AIM OF THE EXERCISE:
Word for word, set down the listing that appears after this line.
+++ MATERIAL FOR THIS EXERCISE +++
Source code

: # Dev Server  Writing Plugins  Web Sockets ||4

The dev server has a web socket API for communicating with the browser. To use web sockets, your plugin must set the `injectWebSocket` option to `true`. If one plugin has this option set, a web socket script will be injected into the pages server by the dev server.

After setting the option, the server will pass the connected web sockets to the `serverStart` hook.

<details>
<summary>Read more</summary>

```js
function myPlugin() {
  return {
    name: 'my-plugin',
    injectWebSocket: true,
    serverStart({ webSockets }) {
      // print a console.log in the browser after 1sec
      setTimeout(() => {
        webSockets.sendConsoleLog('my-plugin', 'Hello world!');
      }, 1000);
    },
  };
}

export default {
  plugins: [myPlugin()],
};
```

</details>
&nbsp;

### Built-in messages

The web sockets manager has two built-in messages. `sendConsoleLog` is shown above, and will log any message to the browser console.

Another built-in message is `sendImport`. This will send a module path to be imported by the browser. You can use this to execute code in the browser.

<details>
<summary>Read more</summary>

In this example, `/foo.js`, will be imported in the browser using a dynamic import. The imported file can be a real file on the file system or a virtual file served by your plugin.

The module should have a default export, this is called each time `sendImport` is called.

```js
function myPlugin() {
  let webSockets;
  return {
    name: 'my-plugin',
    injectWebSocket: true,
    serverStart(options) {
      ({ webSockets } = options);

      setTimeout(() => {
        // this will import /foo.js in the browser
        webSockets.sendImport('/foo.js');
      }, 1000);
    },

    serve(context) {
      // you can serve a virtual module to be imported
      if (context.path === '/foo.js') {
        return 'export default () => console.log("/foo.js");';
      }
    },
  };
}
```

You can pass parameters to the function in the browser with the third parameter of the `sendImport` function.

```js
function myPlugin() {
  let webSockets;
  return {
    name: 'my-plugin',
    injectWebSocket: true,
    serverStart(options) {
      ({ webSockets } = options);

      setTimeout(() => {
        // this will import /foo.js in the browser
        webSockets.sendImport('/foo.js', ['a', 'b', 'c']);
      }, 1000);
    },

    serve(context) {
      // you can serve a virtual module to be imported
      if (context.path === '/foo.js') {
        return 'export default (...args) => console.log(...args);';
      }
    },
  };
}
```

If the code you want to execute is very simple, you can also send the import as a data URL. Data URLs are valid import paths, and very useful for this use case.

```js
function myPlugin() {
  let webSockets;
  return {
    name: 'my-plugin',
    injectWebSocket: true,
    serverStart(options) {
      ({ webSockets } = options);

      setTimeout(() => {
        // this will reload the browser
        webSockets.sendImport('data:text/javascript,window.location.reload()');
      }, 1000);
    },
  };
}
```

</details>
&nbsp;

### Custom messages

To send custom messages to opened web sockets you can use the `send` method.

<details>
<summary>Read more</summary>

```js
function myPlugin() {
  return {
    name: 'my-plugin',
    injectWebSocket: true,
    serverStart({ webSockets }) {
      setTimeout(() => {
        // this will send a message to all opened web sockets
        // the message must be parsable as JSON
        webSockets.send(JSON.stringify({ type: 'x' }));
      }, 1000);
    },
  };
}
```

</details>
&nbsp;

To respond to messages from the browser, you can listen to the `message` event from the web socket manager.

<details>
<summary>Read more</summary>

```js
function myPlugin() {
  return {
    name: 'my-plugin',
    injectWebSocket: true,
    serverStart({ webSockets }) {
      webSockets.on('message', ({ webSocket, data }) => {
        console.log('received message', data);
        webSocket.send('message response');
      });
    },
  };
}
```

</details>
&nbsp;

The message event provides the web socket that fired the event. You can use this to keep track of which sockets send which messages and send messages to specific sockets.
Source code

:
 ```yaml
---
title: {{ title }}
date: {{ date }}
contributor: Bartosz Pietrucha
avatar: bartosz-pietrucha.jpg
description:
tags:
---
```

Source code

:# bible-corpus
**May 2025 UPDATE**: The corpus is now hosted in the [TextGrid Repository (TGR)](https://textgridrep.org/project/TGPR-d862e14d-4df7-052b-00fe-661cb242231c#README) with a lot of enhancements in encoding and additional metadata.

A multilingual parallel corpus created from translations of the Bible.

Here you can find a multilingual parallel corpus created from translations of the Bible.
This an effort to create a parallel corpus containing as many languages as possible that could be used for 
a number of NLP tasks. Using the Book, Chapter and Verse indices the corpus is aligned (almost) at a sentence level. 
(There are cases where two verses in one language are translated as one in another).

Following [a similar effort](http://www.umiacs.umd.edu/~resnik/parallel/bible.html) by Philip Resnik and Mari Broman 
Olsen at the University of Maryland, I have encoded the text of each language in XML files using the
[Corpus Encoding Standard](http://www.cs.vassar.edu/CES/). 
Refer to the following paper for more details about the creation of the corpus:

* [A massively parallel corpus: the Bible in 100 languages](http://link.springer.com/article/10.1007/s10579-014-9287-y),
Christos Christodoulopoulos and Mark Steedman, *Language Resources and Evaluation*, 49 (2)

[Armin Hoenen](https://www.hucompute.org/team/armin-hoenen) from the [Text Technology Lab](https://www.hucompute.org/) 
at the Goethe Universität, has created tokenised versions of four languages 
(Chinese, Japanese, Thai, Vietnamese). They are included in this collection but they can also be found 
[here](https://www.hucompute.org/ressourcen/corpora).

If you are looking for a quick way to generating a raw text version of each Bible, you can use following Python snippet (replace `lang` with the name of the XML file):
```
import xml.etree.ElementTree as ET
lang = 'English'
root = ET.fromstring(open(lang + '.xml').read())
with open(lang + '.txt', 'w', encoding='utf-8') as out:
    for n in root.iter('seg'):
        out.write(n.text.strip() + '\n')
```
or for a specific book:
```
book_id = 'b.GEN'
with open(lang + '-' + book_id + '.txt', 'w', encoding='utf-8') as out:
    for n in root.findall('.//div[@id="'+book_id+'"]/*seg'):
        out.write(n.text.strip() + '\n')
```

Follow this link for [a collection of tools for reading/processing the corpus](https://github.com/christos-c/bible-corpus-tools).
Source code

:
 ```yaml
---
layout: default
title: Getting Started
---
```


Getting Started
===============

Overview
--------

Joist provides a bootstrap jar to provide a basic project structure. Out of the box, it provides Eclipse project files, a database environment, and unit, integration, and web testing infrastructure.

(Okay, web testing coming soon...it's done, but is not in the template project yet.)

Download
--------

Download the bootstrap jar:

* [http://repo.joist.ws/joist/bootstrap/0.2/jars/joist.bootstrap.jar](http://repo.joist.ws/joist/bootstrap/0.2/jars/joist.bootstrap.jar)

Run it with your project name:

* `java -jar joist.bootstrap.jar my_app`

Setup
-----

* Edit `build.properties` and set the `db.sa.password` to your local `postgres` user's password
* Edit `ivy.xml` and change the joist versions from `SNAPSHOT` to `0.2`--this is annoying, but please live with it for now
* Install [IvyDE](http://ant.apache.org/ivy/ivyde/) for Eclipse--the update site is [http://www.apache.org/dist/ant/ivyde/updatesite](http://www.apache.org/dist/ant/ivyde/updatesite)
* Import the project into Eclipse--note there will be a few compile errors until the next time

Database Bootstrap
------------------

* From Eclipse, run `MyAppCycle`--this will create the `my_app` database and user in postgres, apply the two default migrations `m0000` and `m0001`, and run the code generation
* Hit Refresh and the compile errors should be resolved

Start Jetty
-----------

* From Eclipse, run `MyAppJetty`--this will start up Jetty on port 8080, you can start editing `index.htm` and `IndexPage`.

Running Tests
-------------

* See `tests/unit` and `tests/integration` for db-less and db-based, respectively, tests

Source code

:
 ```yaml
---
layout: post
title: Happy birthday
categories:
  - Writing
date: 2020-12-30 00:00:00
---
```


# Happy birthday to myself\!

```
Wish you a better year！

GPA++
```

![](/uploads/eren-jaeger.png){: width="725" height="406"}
+++
ANSWER BELOW:
Source code

: # Dev Server  Writing Plugins  Web Sockets ||4

The dev server has a web socket API for communicating with the browser. To use web sockets, your plugin must set the `injectWebSocket` option to `true`. If one plugin has this option set, a web socket script will be injected into the pages server by the dev server.

After setting the option, the server will pass the connected web sockets to the `serverStart` hook.

<details>
<summary>Read more</summary>

```js
function myPlugin() {
  return {
    name: 'my-plugin',
    injectWebSocket: true,
    serverStart({ webSockets }) {
      // print a console.log in the browser after 1sec
      setTimeout(() => {
        webSockets.sendConsoleLog('my-plugin', 'Hello world!');
      }, 1000);
    },
  };
}

export default {
  plugins: [myPlugin()],
};
```

</details>
&nbsp;

### Built-in messages

The web sockets manager has two built-in messages. `sendConsoleLog` is shown above, and will log any message to the browser console.

Another built-in message is `sendImport`. This will send a module path to be imported by the browser. You can use this to execute code in the browser.

<details>
<summary>Read more</summary>

In this example, `/foo.js`, will be imported in the browser using a dynamic import. The imported file can be a real file on the file system or a virtual file served by your plugin.

The module should have a default export, this is called each time `sendImport` is called.

```js
function myPlugin() {
  let webSockets;
  return {
    name: 'my-plugin',
    injectWebSocket: true,
    serverStart(options) {
      ({ webSockets } = options);

      setTimeout(() => {
        // this will import /foo.js in the browser
        webSockets.sendImport('/foo.js');
      }, 1000);
    },

    serve(context) {
      // you can serve a virtual module to be imported
      if (context.path === '/foo.js') {
        return 'export default () => console.log("/foo.js");';
      }
    },
  };
}
```

You can pass parameters to the function in the browser with the third parameter of the `sendImport` function.

```js
function myPlugin() {
  let webSockets;
  return {
    name: 'my-plugin',
    injectWebSocket: true,
    serverStart(options) {
      ({ webSockets } = options);

      setTimeout(() => {
        // this will import /foo.js in the browser
        webSockets.sendImport('/foo.js', ['a', 'b', 'c']);
      }, 1000);
    },

    serve(context) {
      // you can serve a virtual module to be imported
      if (context.path === '/foo.js') {
        return 'export default (...args) => console.log(...args);';
      }
    },
  };
}
```

If the code you want to execute is very simple, you can also send the import as a data URL. Data URLs are valid import paths, and very useful for this use case.

```js
function myPlugin() {
  let webSockets;
  return {
    name: 'my-plugin',
    injectWebSocket: true,
    serverStart(options) {
      ({ webSockets } = options);

      setTimeout(() => {
        // this will reload the browser
        webSockets.sendImport('data:text/javascript,window.location.reload()');
      }, 1000);
    },
  };
}
```

</details>
&nbsp;

### Custom messages

To send custom messages to opened web sockets you can use the `send` method.

<details>
<summary>Read more</summary>

```js
function myPlugin() {
  return {
    name: 'my-plugin',
    injectWebSocket: true,
    serverStart({ webSockets }) {
      setTimeout(() => {
        // this will send a message to all opened web sockets
        // the message must be parsable as JSON
        webSockets.send(JSON.stringify({ type: 'x' }));
      }, 1000);
    },
  };
}
```

</details>
&nbsp;

To respond to messages from the browser, you can listen to the `message` event from the web socket manager.

<details>
<summary>Read more</summary>

```js
function myPlugin() {
  return {
    name: 'my-plugin',
    injectWebSocket: true,
    serverStart({ webSockets }) {
      webSockets.on('message', ({ webSocket, data }) => {
        console.log('received message', data);
        webSocket.send('message response');
      });
    },
  };
}
```

</details>
&nbsp;

The message event provides the web socket that fired the event. You can use this to keep track of which sockets send which messages and send messages to specific sockets.
Source code

:
 ```yaml
---
title: {{ title }}
date: {{ date }}
contributor: Bartosz Pietrucha
avatar: bartosz-pietrucha.jpg
description:
tags:
---
```

Source code

:# bible-corpus
**May 2025 UPDATE**: The corpus is now hosted in the [TextGrid Repository (TGR)](https://textgridrep.org/project/TGPR-d862e14d-4df7-052b-00fe-661cb242231c#README) with a lot of enhancements in encoding and additional metadata.

A multilingual parallel corpus created from translations of the Bible.

Here you can find a multilingual parallel corpus created from translations of the Bible.
This an effort to create a parallel corpus containing as many languages as possible that could be used for 
a number of NLP tasks. Using the Book, Chapter and Verse indices the corpus is aligned (almost) at a sentence level. 
(There are cases where two verses in one language are translated as one in another).

Following [a similar effort](http://www.umiacs.umd.edu/~resnik/parallel/bible.html) by Philip Resnik and Mari Broman 
Olsen at the University of Maryland, I have encoded the text of each language in XML files using the
[Corpus Encoding Standard](http://www.cs.vassar.edu/CES/). 
Refer to the following paper for more details about the creation of the corpus:

* [A massively parallel corpus: the Bible in 100 languages](http://link.springer.com/article/10.1007/s10579-014-9287-y),
Christos Christodoulopoulos and Mark Steedman, *Language Resources and Evaluation*, 49 (2)

[Armin Hoenen](https://www.hucompute.org/team/armin-hoenen) from the [Text Technology Lab](https://www.hucompute.org/) 
at the Goethe Universität, has created tokenised versions of four languages 
(Chinese, Japanese, Thai, Vietnamese). They are included in this collection but they can also be found 
[here](https://www.hucompute.org/ressourcen/corpora).

If you are looking for a quick way to generating a raw text version of each Bible, you can use following Python snippet (replace `lang` with the name of the XML file):
```
import xml.etree.ElementTree as ET
lang = 'English'
root = ET.fromstring(open(lang + '.xml').read())
with open(lang + '.txt', 'w', encoding='utf-8') as out:
    for n in root.iter('seg'):
        out.write(n.text.strip() + '\n')
```
or for a specific book:
```
book_id = 'b.GEN'
with open(lang + '-' + book_id + '.txt', 'w', encoding='utf-8') as out:
    for n in root.findall('.//div[@id="'+book_id+'"]/*seg'):
        out.write(n.text.strip() + '\n')
```

Follow this link for [a collection of tools for reading/processing the corpus](https://github.com/christos-c/bible-corpus-tools).
Source code

:
 ```yaml
---
layout: default
title: Getting Started
---
```


Getting Started
===============

Overview
--------

Joist provides a bootstrap jar to provide a basic project structure. Out of the box, it provides Eclipse project files, a database environment, and unit, integration, and web testing infrastructure.

(Okay, web testing coming soon...it's done, but is not in the template project yet.)

Download
--------

Download the bootstrap jar:

* [http://repo.joist.ws/joist/bootstrap/0.2/jars/joist.bootstrap.jar](http://repo.joist.ws/joist/bootstrap/0.2/jars/joist.bootstrap.jar)

Run it with your project name:

* `java -jar joist.bootstrap.jar my_app`

Setup
-----

* Edit `build.properties` and set the `db.sa.password` to your local `postgres` user's password
* Edit `ivy.xml` and change the joist versions from `SNAPSHOT` to `0.2`--this is annoying, but please live with it for now
* Install [IvyDE](http://ant.apache.org/ivy/ivyde/) for Eclipse--the update site is [http://www.apache.org/dist/ant/ivyde/updatesite](http://www.apache.org/dist/ant/ivyde/updatesite)
* Import the project into Eclipse--note there will be a few compile errors until the next time

Database Bootstrap
------------------

* From Eclipse, run `MyAppCycle`--this will create the `my_app` database and user in postgres, apply the two default migrations `m0000` and `m0001`, and run the code generation
* Hit Refresh and the compile errors should be resolved

Start Jetty
-----------

* From Eclipse, run `MyAppJetty`--this will start up Jetty on port 8080, you can start editing `index.htm` and `IndexPage`.

Running Tests
-------------

* See `tests/unit` and `tests/integration` for db-less and db-based, respectively, tests

Source code

:
 ```yaml
---
layout: post
title: Happy birthday
categories:
  - Writing
date: 2020-12-30 00:00:00
---
```


# Happy birthday to myself\!

```
Wish you a better year！

GPA++
```

![](/uploads/eren-jaeger.png){: width="725" height="406"}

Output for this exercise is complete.